• INSTRUCTIONS TO FOLLOW
Without changing anything, set down every line shown below.

• SOURCE DATA
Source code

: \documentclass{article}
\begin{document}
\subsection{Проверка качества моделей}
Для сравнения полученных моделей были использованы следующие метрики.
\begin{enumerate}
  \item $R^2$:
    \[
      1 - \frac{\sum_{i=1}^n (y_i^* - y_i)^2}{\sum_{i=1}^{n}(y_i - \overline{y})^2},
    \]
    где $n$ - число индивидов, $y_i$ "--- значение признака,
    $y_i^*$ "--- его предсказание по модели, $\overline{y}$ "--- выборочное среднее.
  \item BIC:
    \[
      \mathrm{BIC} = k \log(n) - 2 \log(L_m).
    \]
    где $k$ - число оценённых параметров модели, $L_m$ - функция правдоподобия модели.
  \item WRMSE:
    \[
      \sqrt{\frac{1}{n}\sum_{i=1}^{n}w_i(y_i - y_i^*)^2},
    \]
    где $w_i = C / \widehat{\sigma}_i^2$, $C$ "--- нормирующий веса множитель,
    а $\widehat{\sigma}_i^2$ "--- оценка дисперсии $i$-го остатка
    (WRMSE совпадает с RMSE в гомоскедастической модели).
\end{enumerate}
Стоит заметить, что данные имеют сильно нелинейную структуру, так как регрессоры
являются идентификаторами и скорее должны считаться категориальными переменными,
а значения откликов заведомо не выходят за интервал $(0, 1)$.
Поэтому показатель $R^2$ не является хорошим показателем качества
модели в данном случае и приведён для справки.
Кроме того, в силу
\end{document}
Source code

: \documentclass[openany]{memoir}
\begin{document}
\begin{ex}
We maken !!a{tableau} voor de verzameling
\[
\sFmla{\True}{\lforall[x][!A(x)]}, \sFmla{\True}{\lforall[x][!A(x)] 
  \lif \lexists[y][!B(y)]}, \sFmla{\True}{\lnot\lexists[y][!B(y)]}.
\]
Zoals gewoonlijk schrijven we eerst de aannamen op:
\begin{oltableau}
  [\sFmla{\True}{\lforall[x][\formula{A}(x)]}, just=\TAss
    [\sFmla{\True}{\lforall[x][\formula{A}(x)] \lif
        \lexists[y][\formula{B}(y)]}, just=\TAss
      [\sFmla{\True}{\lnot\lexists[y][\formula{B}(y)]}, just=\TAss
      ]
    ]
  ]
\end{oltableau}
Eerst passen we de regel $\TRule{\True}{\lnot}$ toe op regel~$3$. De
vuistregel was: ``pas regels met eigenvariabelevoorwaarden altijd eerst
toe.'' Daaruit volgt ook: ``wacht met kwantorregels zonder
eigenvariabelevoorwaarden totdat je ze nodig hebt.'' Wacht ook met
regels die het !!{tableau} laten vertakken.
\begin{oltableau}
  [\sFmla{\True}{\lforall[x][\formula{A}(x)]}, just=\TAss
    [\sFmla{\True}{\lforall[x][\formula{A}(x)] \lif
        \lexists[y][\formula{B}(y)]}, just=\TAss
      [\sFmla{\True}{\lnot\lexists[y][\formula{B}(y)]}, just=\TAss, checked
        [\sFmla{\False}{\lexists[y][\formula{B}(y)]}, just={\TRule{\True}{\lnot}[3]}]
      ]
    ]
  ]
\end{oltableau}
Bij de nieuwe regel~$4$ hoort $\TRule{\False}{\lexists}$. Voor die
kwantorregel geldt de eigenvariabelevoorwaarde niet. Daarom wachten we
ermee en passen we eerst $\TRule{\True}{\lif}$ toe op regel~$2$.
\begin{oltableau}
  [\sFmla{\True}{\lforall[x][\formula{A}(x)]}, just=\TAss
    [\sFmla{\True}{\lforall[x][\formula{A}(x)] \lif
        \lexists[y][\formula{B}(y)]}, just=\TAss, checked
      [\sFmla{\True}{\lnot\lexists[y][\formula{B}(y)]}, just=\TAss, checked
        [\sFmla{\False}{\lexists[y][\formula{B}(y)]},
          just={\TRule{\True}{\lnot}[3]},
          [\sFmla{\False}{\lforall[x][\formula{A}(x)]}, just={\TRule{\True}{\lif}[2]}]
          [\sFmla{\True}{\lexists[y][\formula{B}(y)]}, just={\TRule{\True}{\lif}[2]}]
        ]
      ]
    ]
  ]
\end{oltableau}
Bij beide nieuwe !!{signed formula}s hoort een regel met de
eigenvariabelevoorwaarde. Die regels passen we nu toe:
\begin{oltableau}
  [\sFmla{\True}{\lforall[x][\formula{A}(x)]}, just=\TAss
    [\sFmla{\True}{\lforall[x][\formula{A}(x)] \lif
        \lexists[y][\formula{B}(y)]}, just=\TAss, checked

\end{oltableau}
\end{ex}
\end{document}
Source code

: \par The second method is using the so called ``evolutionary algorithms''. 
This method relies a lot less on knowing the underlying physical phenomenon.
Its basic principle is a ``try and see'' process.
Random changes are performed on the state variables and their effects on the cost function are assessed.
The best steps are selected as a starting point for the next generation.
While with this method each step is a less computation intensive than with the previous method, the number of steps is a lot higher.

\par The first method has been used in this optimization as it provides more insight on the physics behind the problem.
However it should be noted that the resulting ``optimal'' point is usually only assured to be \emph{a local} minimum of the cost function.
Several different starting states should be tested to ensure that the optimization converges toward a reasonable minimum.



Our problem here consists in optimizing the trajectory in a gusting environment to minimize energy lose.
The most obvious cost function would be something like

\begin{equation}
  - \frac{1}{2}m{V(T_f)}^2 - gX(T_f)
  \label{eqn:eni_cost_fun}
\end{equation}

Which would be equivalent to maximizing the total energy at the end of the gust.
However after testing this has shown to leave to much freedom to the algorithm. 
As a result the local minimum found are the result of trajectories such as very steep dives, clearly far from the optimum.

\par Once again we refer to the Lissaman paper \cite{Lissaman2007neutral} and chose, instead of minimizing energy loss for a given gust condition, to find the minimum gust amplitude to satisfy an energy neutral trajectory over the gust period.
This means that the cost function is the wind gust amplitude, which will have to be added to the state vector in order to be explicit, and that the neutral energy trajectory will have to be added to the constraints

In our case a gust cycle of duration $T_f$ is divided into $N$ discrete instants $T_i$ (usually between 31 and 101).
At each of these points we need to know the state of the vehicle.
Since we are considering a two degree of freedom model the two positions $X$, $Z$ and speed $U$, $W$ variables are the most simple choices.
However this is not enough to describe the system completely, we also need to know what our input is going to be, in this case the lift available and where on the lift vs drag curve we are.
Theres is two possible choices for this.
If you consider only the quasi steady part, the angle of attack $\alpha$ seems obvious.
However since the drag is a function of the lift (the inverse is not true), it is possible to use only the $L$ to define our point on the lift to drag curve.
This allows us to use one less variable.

• ANSWER TO THIS EXERCISE
Source code

: \documentclass{article}
\begin{document}
\subsection{Проверка качества моделей}
Для сравнения полученных моделей были использованы следующие метрики.
\begin{enumerate}
  \item $R^2$:
    \[
      1 - \frac{\sum_{i=1}^n (y_i^* - y_i)^2}{\sum_{i=1}^{n}(y_i - \overline{y})^2},
    \]
    где $n$ - число индивидов, $y_i$ "--- значение признака,
    $y_i^*$ "--- его предсказание по модели, $\overline{y}$ "--- выборочное среднее.
  \item BIC:
    \[
      \mathrm{BIC} = k \log(n) - 2 \log(L_m).
    \]
    где $k$ - число оценённых параметров модели, $L_m$ - функция правдоподобия модели.
  \item WRMSE:
    \[
      \sqrt{\frac{1}{n}\sum_{i=1}^{n}w_i(y_i - y_i^*)^2},
    \]
    где $w_i = C / \widehat{\sigma}_i^2$, $C$ "--- нормирующий веса множитель,
    а $\widehat{\sigma}_i^2$ "--- оценка дисперсии $i$-го остатка
    (WRMSE совпадает с RMSE в гомоскедастической модели).
\end{enumerate}
Стоит заметить, что данные имеют сильно нелинейную структуру, так как регрессоры
являются идентификаторами и скорее должны считаться категориальными переменными,
а значения откликов заведомо не выходят за интервал $(0, 1)$.
Поэтому показатель $R^2$ не является хорошим показателем качества
модели в данном случае и приведён для справки.
Кроме того, в силу
\end{document}
Source code

: \documentclass[openany]{memoir}
\begin{document}
\begin{ex}
We maken !!a{tableau} voor de verzameling
\[
\sFmla{\True}{\lforall[x][!A(x)]}, \sFmla{\True}{\lforall[x][!A(x)] 
  \lif \lexists[y][!B(y)]}, \sFmla{\True}{\lnot\lexists[y][!B(y)]}.
\]
Zoals gewoonlijk schrijven we eerst de aannamen op:
\begin{oltableau}
  [\sFmla{\True}{\lforall[x][\formula{A}(x)]}, just=\TAss
    [\sFmla{\True}{\lforall[x][\formula{A}(x)] \lif
        \lexists[y][\formula{B}(y)]}, just=\TAss
      [\sFmla{\True}{\lnot\lexists[y][\formula{B}(y)]}, just=\TAss
      ]
    ]
  ]
\end{oltableau}
Eerst passen we de regel $\TRule{\True}{\lnot}$ toe op regel~$3$. De
vuistregel was: ``pas regels met eigenvariabelevoorwaarden altijd eerst
toe.'' Daaruit volgt ook: ``wacht met kwantorregels zonder
eigenvariabelevoorwaarden totdat je ze nodig hebt.'' Wacht ook met
regels die het !!{tableau} laten vertakken.
\begin{oltableau}
  [\sFmla{\True}{\lforall[x][\formula{A}(x)]}, just=\TAss
    [\sFmla{\True}{\lforall[x][\formula{A}(x)] \lif
        \lexists[y][\formula{B}(y)]}, just=\TAss
      [\sFmla{\True}{\lnot\lexists[y][\formula{B}(y)]}, just=\TAss, checked
        [\sFmla{\False}{\lexists[y][\formula{B}(y)]}, just={\TRule{\True}{\lnot}[3]}]
      ]
    ]
  ]
\end{oltableau}
Bij de nieuwe regel~$4$ hoort $\TRule{\False}{\lexists}$. Voor die
kwantorregel geldt de eigenvariabelevoorwaarde niet. Daarom wachten we
ermee en passen we eerst $\TRule{\True}{\lif}$ toe op regel~$2$.
\begin{oltableau}
  [\sFmla{\True}{\lforall[x][\formula{A}(x)]}, just=\TAss
    [\sFmla{\True}{\lforall[x][\formula{A}(x)] \lif
        \lexists[y][\formula{B}(y)]}, just=\TAss, checked
      [\sFmla{\True}{\lnot\lexists[y][\formula{B}(y)]}, just=\TAss, checked
        [\sFmla{\False}{\lexists[y][\formula{B}(y)]},
          just={\TRule{\True}{\lnot}[3]},
          [\sFmla{\False}{\lforall[x][\formula{A}(x)]}, just={\TRule{\True}{\lif}[2]}]
          [\sFmla{\True}{\lexists[y][\formula{B}(y)]}, just={\TRule{\True}{\lif}[2]}]
        ]
      ]
    ]
  ]
\end{oltableau}
Bij beide nieuwe !!{signed formula}s hoort een regel met de
eigenvariabelevoorwaarde. Die regels passen we nu toe:
\begin{oltableau}
  [\sFmla{\True}{\lforall[x][\formula{A}(x)]}, just=\TAss
    [\sFmla{\True}{\lforall[x][\formula{A}(x)] \lif
        \lexists[y][\formula{B}(y)]}, just=\TAss, checked

\end{oltableau}
\end{ex}
\end{document}
Source code

: \par The second method is using the so called ``evolutionary algorithms''. 
This method relies a lot less on knowing the underlying physical phenomenon.
Its basic principle is a ``try and see'' process.
Random changes are performed on the state variables and their effects on the cost function are assessed.
The best steps are selected as a starting point for the next generation.
While with this method each step is a less computation intensive than with the previous method, the number of steps is a lot higher.

\par The first method has been used in this optimization as it provides more insight on the physics behind the problem.
However it should be noted that the resulting ``optimal'' point is usually only assured to be \emph{a local} minimum of the cost function.
Several different starting states should be tested to ensure that the optimization converges toward a reasonable minimum.



Our problem here consists in optimizing the trajectory in a gusting environment to minimize energy lose.
The most obvious cost function would be something like

\begin{equation}
  - \frac{1}{2}m{V(T_f)}^2 - gX(T_f)
  \label{eqn:eni_cost_fun}
\end{equation}

Which would be equivalent to maximizing the total energy at the end of the gust.
However after testing this has shown to leave to much freedom to the algorithm. 
As a result the local minimum found are the result of trajectories such as very steep dives, clearly far from the optimum.

\par Once again we refer to the Lissaman paper \cite{Lissaman2007neutral} and chose, instead of minimizing energy loss for a given gust condition, to find the minimum gust amplitude to satisfy an energy neutral trajectory over the gust period.
This means that the cost function is the wind gust amplitude, which will have to be added to the state vector in order to be explicit, and that the neutral energy trajectory will have to be added to the constraints

In our case a gust cycle of duration $T_f$ is divided into $N$ discrete instants $T_i$ (usually between 31 and 101).
At each of these points we need to know the state of the vehicle.
Since we are considering a two degree of freedom model the two positions $X$, $Z$ and speed $U$, $W$ variables are the most simple choices.
However this is not enough to describe the system completely, we also need to know what our input is going to be, in this case the lift available and where on the lift vs drag curve we are.
Theres is two possible choices for this.
If you consider only the quasi steady part, the angle of attack $\alpha$ seems obvious.
However since the drag is a function of the lift (the inverse is not true), it is possible to use only the $L$ to define our point on the lift to drag curve.
This allows us to use one less variable.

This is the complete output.